**Task objective**. In the entries below, find the lines that contain the word "https" and copy them.

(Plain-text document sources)
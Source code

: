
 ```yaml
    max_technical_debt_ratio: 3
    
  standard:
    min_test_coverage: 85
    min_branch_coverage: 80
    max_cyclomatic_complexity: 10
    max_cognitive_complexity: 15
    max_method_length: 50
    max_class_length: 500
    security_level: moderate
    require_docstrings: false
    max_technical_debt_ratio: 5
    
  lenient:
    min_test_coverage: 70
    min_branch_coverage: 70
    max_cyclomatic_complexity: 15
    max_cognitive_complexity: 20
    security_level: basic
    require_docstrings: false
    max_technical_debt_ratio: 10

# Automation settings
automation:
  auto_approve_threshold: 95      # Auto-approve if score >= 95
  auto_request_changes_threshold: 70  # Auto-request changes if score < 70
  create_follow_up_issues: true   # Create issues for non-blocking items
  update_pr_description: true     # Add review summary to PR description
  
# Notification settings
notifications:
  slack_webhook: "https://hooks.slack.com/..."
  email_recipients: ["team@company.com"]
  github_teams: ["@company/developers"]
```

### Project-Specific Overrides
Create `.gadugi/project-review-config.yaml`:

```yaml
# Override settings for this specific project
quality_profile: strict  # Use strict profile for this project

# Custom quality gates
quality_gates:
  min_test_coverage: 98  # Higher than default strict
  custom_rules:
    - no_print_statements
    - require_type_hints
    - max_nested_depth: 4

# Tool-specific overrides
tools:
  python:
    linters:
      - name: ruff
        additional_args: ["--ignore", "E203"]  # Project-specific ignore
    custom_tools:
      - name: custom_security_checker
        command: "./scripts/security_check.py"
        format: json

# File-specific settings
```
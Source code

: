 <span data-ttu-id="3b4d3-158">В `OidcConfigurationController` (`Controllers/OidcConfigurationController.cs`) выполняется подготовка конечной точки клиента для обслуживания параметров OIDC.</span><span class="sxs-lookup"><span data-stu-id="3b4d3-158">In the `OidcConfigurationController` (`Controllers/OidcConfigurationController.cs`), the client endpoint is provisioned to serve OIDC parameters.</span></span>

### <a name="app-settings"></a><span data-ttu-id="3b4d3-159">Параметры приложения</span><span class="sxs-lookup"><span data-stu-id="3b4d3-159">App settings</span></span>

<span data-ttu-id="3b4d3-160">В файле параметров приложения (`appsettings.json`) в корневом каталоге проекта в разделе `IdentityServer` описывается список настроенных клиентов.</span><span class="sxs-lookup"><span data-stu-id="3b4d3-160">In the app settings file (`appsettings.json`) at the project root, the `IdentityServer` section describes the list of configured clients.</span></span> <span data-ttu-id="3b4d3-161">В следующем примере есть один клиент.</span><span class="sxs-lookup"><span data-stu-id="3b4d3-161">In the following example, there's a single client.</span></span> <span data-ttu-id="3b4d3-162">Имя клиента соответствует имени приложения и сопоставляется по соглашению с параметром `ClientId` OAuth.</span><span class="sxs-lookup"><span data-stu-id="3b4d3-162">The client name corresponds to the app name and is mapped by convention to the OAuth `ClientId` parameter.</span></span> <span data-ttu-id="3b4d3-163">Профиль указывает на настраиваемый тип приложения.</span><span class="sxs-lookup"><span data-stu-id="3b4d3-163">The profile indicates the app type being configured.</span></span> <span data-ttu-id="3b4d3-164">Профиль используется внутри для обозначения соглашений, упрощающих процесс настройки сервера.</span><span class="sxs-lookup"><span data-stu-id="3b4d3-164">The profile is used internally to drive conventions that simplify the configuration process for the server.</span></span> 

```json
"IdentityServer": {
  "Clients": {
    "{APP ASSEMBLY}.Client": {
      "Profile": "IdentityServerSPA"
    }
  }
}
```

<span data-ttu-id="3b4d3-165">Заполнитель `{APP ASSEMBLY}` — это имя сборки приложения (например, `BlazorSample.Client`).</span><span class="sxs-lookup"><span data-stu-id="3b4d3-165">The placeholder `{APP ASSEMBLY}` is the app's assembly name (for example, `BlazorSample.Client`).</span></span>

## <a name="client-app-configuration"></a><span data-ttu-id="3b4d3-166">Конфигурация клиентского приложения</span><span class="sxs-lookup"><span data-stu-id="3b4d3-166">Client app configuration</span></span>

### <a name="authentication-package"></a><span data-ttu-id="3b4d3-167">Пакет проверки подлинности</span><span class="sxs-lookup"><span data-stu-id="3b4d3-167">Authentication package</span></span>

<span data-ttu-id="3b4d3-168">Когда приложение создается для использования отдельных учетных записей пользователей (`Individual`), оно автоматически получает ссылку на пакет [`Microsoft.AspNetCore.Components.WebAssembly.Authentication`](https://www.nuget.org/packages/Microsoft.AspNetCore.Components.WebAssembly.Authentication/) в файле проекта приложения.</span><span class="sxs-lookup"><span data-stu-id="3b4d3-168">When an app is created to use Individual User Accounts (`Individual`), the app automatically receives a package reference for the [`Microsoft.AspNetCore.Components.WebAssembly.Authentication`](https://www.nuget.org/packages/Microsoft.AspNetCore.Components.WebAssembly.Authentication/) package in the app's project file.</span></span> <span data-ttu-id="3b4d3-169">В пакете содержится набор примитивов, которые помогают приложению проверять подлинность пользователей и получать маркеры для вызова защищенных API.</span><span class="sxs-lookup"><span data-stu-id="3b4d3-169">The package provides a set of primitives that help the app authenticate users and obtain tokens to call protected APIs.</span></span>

**Task solution**.
  slack_webhook: "https://hooks.slack.com/..."
<span data-ttu-id="3b4d3-168">Когда приложение создается для использования отдельных учетных записей пользователей (`Individual`), оно автоматически получает ссылку на пакет [`Microsoft.AspNetCore.Components.WebAssembly.Authentication`](https://www.nuget.org/packages/Microsoft.AspNetCore.Components.WebAssembly.Authentication/) в файле проекта приложения.</span><span class="sxs-lookup"><span data-stu-id="3b4d3-168">When an app is created to use Individual User Accounts (`Individual`), the app automatically receives a package reference for the [`Microsoft.AspNetCore.Components.WebAssembly.Authentication`](https://www.nuget.org/packages/Microsoft.AspNetCore.Components.WebAssembly.Authentication/) package in the app's project file.</span></span> <span data-ttu-id="3b4d3-169">В пакете содержится набор примитивов, которые помогают приложению проверять подлинность пользователей и получать маркеры для вызова защищенных API.</span><span class="sxs-lookup"><span data-stu-id="3b4d3-169">The package provides a set of primitives that help the app authenticate users and obtain tokens to call protected APIs.</span></span>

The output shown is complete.